The scientific review presents the biogenesis of miRNAs. To write the article, information was searched using databases Scopus, Web of Science, MedLine, PubMed, Google Scholar, EMBASE, Global Health, The Cochrane Library, CyberLeninka. The article shows the stages of formation of mature miRNAs. It is noted that duplex RNAs resulting from DICER-mediated cleavage interact with Argonaute (AGO) proteins to form an effector RNA-induced silencing complex (RISC). It is shown that the deficiency of AGO proteins leads to a significant decrease in the amount of miRs, and overexpression of AGO proteins is accompanied by an increase in the level of miRs. The main stages of assembling a fully functional RISC are presented. The first stage is the loading of duplex miRs on AGO proteins. The second stage is the promotion of duplex miRs. Human diseases associated with processing disorders in the cytoplasm of the cell are presented. Numerous alternative mechanisms involved in the formation of functionally active miRs are is characterized. There are three classes of mirtrons: typical mirtrons, 5’-tailed mirtrons and 3’-tailed mirtrons. Endogenous csRNAs resemble Drosha-independent synthetic csRNAs used to experimentally induce gene knockout. Chimeric hairpins of non-canonical miR genes are transcribed in tandem or as a part of another type of small RNA gene. Thus, the formation of mature miRs occurs due to the formation of the RISC complex.

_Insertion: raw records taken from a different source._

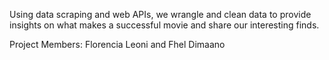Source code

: Using data scraping and web APIs, we wrangle and clean data to provide insights on what makes a successful movie and share our interesting finds.

Project Members:  Florencia Leoni and Fhel Dimaano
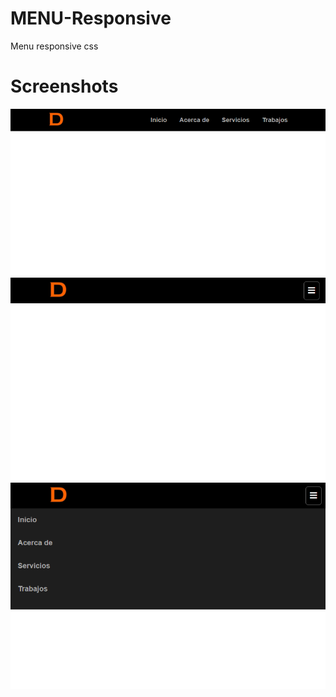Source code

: # MENU-Responsive
Menu responsive css

# Screenshots
<img src="img/screen1.png">

<img src="img/screen2.png">

<img src="img/screen3.png">
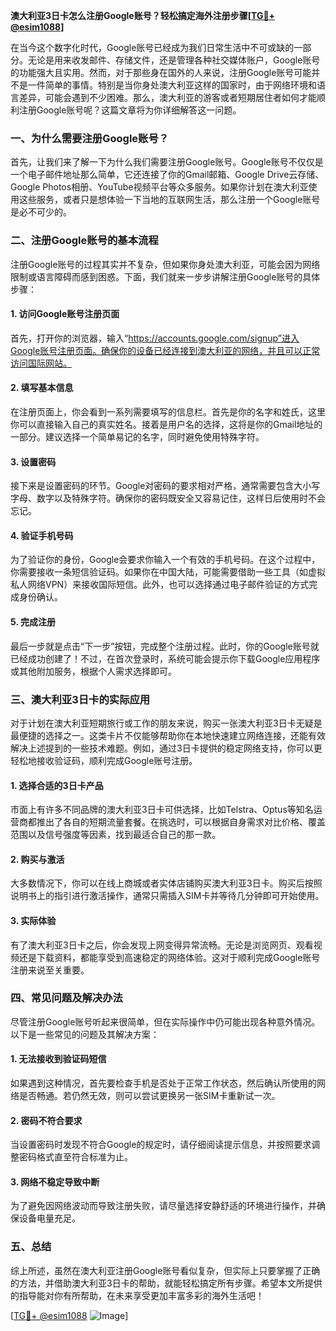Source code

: **澳大利亚3日卡怎么注册Google账号？轻松搞定海外注册步骤[[TG💪+ @esim1088](https://t.me/s/esim1088)]**

在当今这个数字化时代，Google账号已经成为我们日常生活中不可或缺的一部分。无论是用来收发邮件、存储文件，还是管理各种社交媒体账户，Google账号的功能强大且实用。然而，对于那些身在国外的人来说，注册Google账号可能并不是一件简单的事情。特别是当你身处澳大利亚这样的国家时，由于网络环境和语言差异，可能会遇到不少困难。那么，澳大利亚的游客或者短期居住者如何才能顺利注册Google账号呢？这篇文章将为你详细解答这一问题。

### 一、为什么需要注册Google账号？

首先，让我们来了解一下为什么我们需要注册Google账号。Google账号不仅仅是一个电子邮件地址那么简单，它还连接了你的Gmail邮箱、Google Drive云存储、Google Photos相册、YouTube视频平台等众多服务。如果你计划在澳大利亚使用这些服务，或者只是想体验一下当地的互联网生活，那么注册一个Google账号是必不可少的。

### 二、注册Google账号的基本流程

注册Google账号的过程其实并不复杂，但如果你身处澳大利亚，可能会因为网络限制或语言障碍而感到困惑。下面，我们就来一步步讲解注册Google账号的具体步骤：

#### 1. 访问Google账号注册页面

首先，打开你的浏览器，输入“https://accounts.google.com/signup”进入Google账号注册页面。确保你的设备已经连接到澳大利亚的网络，并且可以正常访问国际网站。

#### 2. 填写基本信息

在注册页面上，你会看到一系列需要填写的信息栏。首先是你的名字和姓氏，这里你可以直接输入自己的真实姓名。接着是用户名的选择，这将是你的Gmail地址的一部分。建议选择一个简单易记的名字，同时避免使用特殊字符。

#### 3. 设置密码

接下来是设置密码的环节。Google对密码的要求相对严格，通常需要包含大小写字母、数字以及特殊字符。确保你的密码既安全又容易记住，这样日后使用时不会忘记。

#### 4. 验证手机号码

为了验证你的身份，Google会要求你输入一个有效的手机号码。在这个过程中，你需要接收一条短信验证码。如果你在中国大陆，可能需要借助一些工具（如虚拟私人网络VPN）来接收国际短信。此外，也可以选择通过电子邮件验证的方式完成身份确认。

#### 5. 完成注册

最后一步就是点击“下一步”按钮，完成整个注册过程。此时，你的Google账号就已经成功创建了！不过，在首次登录时，系统可能会提示你下载Google应用程序或其他附加服务，根据个人需求选择即可。

### 三、澳大利亚3日卡的实际应用

对于计划在澳大利亚短期旅行或工作的朋友来说，购买一张澳大利亚3日卡无疑是最便捷的选择之一。这类卡片不仅能够帮助你在本地快速建立网络连接，还能有效解决上述提到的一些技术难题。例如，通过3日卡提供的稳定网络支持，你可以更轻松地接收验证码，顺利完成Google账号注册。

#### 1. 选择合适的3日卡产品

市面上有许多不同品牌的澳大利亚3日卡可供选择，比如Telstra、Optus等知名运营商都推出了各自的短期流量套餐。在挑选时，可以根据自身需求对比价格、覆盖范围以及信号强度等因素，找到最适合自己的那一款。

#### 2. 购买与激活

大多数情况下，你可以在线上商城或者实体店铺购买澳大利亚3日卡。购买后按照说明书上的指引进行激活操作，通常只需插入SIM卡并等待几分钟即可开始使用。

#### 3. 实际体验

有了澳大利亚3日卡之后，你会发现上网变得异常流畅。无论是浏览网页、观看视频还是下载资料，都能享受到高速稳定的网络体验。这对于顺利完成Google账号注册来说至关重要。

### 四、常见问题及解决办法

尽管注册Google账号听起来很简单，但在实际操作中仍可能出现各种意外情况。以下是一些常见的问题及其解决方案：

#### 1. 无法接收到验证码短信

如果遇到这种情况，首先要检查手机是否处于正常工作状态，然后确认所使用的网络是否畅通。若仍然无效，则可以尝试更换另一张SIM卡重新试一次。

#### 2. 密码不符合要求

当设置密码时发现不符合Google的规定时，请仔细阅读提示信息，并按照要求调整密码格式直至符合标准为止。

#### 3. 网络不稳定导致中断

为了避免因网络波动而导致注册失败，请尽量选择安静舒适的环境进行操作，并确保设备电量充足。

### 五、总结

综上所述，虽然在澳大利亚注册Google账号看似复杂，但实际上只要掌握了正确的方法，并借助澳大利亚3日卡的帮助，就能轻松搞定所有步骤。希望本文所提供的指导能对你有所帮助，在未来享受更加丰富多彩的海外生活吧！

[[TG💪+ @esim1088](https://t.me/s/esim1088) ![Image](https://i.postimg.cc/4NQfJmqS/Snipaste-2025-05-13-00-14-12.png)]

The core of the RISC complex consists of microRNA, AGO and protein with a trinucleotide repeat 6. Loading dsRNA on AGO proteins and subsequent promotion of duplex RNA are the main stages of assembly of a fully functional RISC. Disorders of processing in the cytoplasm of the cell are associated with the development of some human diseases. There are alternative mechanisms involved in the formation of functionally active miRs: mirtrons, endogenous short RNAs containing hairpins, chimeric hairpins.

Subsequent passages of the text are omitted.